At present, antipsychotic drug therapy has little effect on the improvement of some psychiatric symptoms in schizophrenia patients, and drug therapy is not acceptable due to the unbearable adverse drug reactions. There is growing evidence that repetitive transcranial magnetic stimulation (rTMS) is effective for both positive and negative symptoms of schizophrenia.

Research motivation

Schizophrenia has brought great burden to the whole society with high morbidity and disability rate. The United Kingdom and the United States spend around 2% of GDP each year on the treatment, care and rehabilitation of people with schizophrenia. In particular, long-term hospitalization of patients wastes a large number of medical resources, and the existence of negative symptoms is one of the important reasons for long-term hospitalization of patients. Therefore, the use of rTMS adjuvant therapy to explore the possibility of improving the negative symptoms of patients, to promote the remission of patients, improve the social function and quality of life of patients, has good social and economic benefits.

Research objectives

In this study, we assessed the therapeutic effects and safety of left dorsolateral prefrontal cortex (DLPFC) high-frequency rTMS on negative symptoms of schizophrenia. We evaluated the efficacy of rTMS on recognition in patients with chronic schizophrenia.

Research methods

This was a randomized, sham-controlled, double-blinded trial. Patients diagnosed with schizophrenia on stable antipsychotic treatment were randomly assigned to active rTMS treatment group (n = 25) or a sham rTMS treatment group (n = 22). 25 patients in the active rTMS group received 10-Hz 110% motor threshold rTMS, while 22 patients were subjected to sham rTMS, both being given 4-wk treatment (5 d/wk).
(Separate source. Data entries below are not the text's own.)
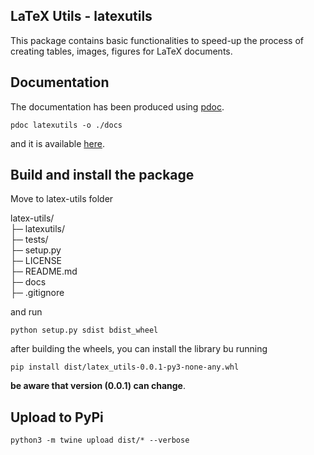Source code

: ## LaTeX Utils - latexutils
This package contains basic functionalities to speed-up the process of creating tables, images, figures for LaTeX documents.

## Documentation
The documentation has been produced using [pdoc](https://pdoc.dev).

```pdoc latexutils -o ./docs```

and it is available [here](https://alessandrosebastianelli.github.io/latex-utils/pytexutils.html).

## Build and install the package

Move to latex-utils folder

latex-utils/  
├─ latexutils/  
├─ tests/  
├─ setup.py  
├─ LICENSE  
├─ README.md  
├─ docs  
├─ .gitignore  

and run

```python setup.py sdist bdist_wheel```

after building the wheels, you can install the library bu running

```pip install dist/latex_utils-0.0.1-py3-none-any.whl```

**be aware that version (0.0.1) can change**.


## Upload to PyPi

```python3 -m twine upload dist/* --verbose ```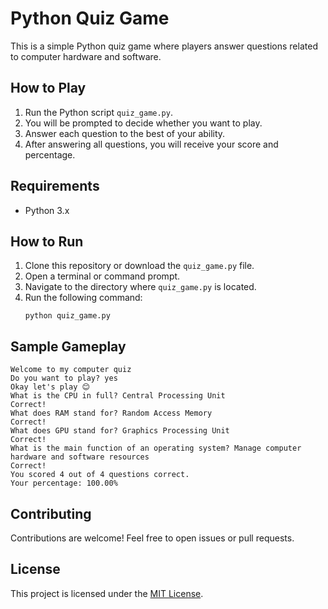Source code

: # Python Quiz Game

This is a simple Python quiz game where players answer questions related to computer hardware and software.

## How to Play

1. Run the Python script `quiz_game.py`.
2. You will be prompted to decide whether you want to play.
3. Answer each question to the best of your ability.
4. After answering all questions, you will receive your score and percentage.

## Requirements

- Python 3.x

## How to Run

1. Clone this repository or download the `quiz_game.py` file.
2. Open a terminal or command prompt.
3. Navigate to the directory where `quiz_game.py` is located.
4. Run the following command:
   ```
   python quiz_game.py
   ```

## Sample Gameplay

```
Welcome to my computer quiz
Do you want to play? yes
Okay let's play 😊
What is the CPU in full? Central Processing Unit
Correct!
What does RAM stand for? Random Access Memory
Correct!
What does GPU stand for? Graphics Processing Unit
Correct!
What is the main function of an operating system? Manage computer hardware and software resources
Correct!
You scored 4 out of 4 questions correct.
Your percentage: 100.00%
```

## Contributing

Contributions are welcome! Feel free to open issues or pull requests.

## License

This project is licensed under the [MIT License](LICENSE).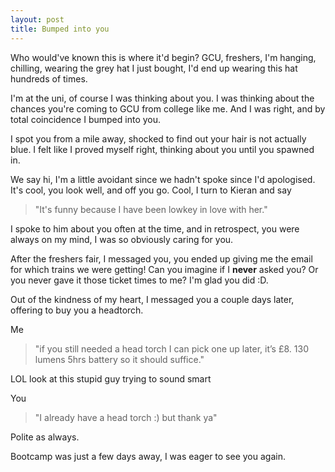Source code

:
 ```yaml
---
layout: post
title: Bumped into you
---
```


Who would've known this is where it'd begin? GCU, freshers, I'm hanging, chilling, wearing the grey hat I just bought, I'd end up wearing this hat hundreds of times.

I'm at the uni, of course I was thinking about you. I was thinking about the chances you're coming to GCU from college like me. And I was right, and by total coincidence I bumped into you.

I spot you from a mile away, shocked to find out your hair is not actually blue. I felt like I proved myself right, thinking about you until you spawned in.

We say hi, I'm a little avoidant since we hadn't spoke since I'd apologised. It's cool, you look well, and off you go. Cool, I turn to Kieran and say

> "It's funny because I have been lowkey in love with her."

I spoke to him about you often at the time, and in retrospect, you were always on my mind, I was so obviously caring for you.

After the freshers fair, I messaged you, you ended up giving me the email for which trains we were getting! Can you imagine if I <b>never</b> asked you? Or you never gave it those ticket times to me? I'm glad you did :D.

Out of the kindness of my heart, I messaged you a couple days later, offering to buy you a headtorch.

Me
> "if you still needed a head torch I can pick one up later, it’s £8. 130 lumens 5hrs battery so it should suffice."

LOL look at this stupid guy trying to sound smart

You
> "I already have a head torch :) but thank ya"

Polite as always.

Bootcamp was just a few days away, I was eager to see you again.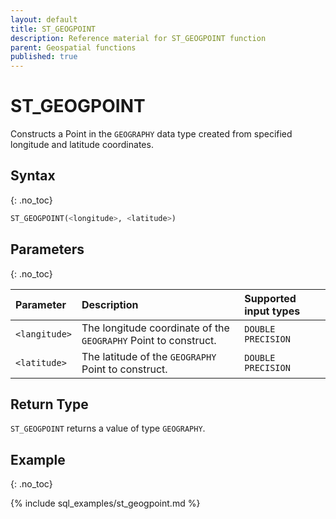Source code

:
 ```yaml
---
layout: default
title: ST_GEOGPOINT
description: Reference material for ST_GEOGPOINT function
parent: Geospatial functions
published: true
---
```


# ST_GEOGPOINT

Constructs a Point in the `GEOGRAPHY` data type created from specified longitude and latitude coordinates.

## Syntax
{: .no_toc}

```sql
ST_GEOGPOINT(<longitude>, <latitude>)
```

## Parameters 
{: .no_toc}

| Parameter | Description                                                                                                         | Supported input types |
| :--------- | :------------------------------------------------------------------------------------------------------------------- | :-------------------|
| `<langitude>`   | The longitude coordinate of the `GEOGRAPHY` Point to construct. | `DOUBLE PRECISION` |
| `<latitude>`   | The latitude of the `GEOGRAPHY` Point to construct. | `DOUBLE PRECISION` |

## Return Type
`ST_GEOGPOINT` returns a value of type `GEOGRAPHY`.

## Example
{: .no_toc}

{% include sql_examples/st_geogpoint.md %}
Efficacy of negative symptom was assessed with the Scale for the Assessment of Negative Symptoms (SANS), the Positive and Negative symptom scale (PANSS) at baseline, the end of 4 and 8 wk. The cognitive function was assessed with Cambridge Neuropsychological Test Automated Battery at baseline, the end of 4 and 8 wk. The side effects were assessed with TESS at baseline and the end of 4 wk.

Research results

There were no significant differences in pattern recognition memory (PRM) performance metrics, SANS total score, SANS subscores, PANSS total score, and PANSS subscores between active and sham rTMS groups at the end of the 4-wk treatment period, but PRM performance metrics (percent correct and number correct) and changes in these metrics from baseline were significantly greater in the active rTMS group at week 8 compared to the sham group (all P < 0.05). Active rTMS treatment also significantly reduced SANS score at week 8 compared to sham treatment. Moreover, the improvement in visual memory was correlated with the reduction in negative symptoms at week 8. In contrast, there were no between-group differences in PANSS total score and subscale scores at either week 4 or 8 (all P > 0.05).

Research conclusions

High-frequency TMS can improve visual memory and reduce negative symptoms in patients with schizophrenia, but these effects are delayed, potentially due to the requirement for extensive neuroplastic changes within DLPFC networks.

Research perspectives

In the future, it is necessary to further explore more scientific treatment parameters and more sensitive assessment tools (such as SANS and neuropsychological assessment kits) for rTMS in the treatment of negative symptoms of schizophrenia, and carry out multicenter, large-sample studies.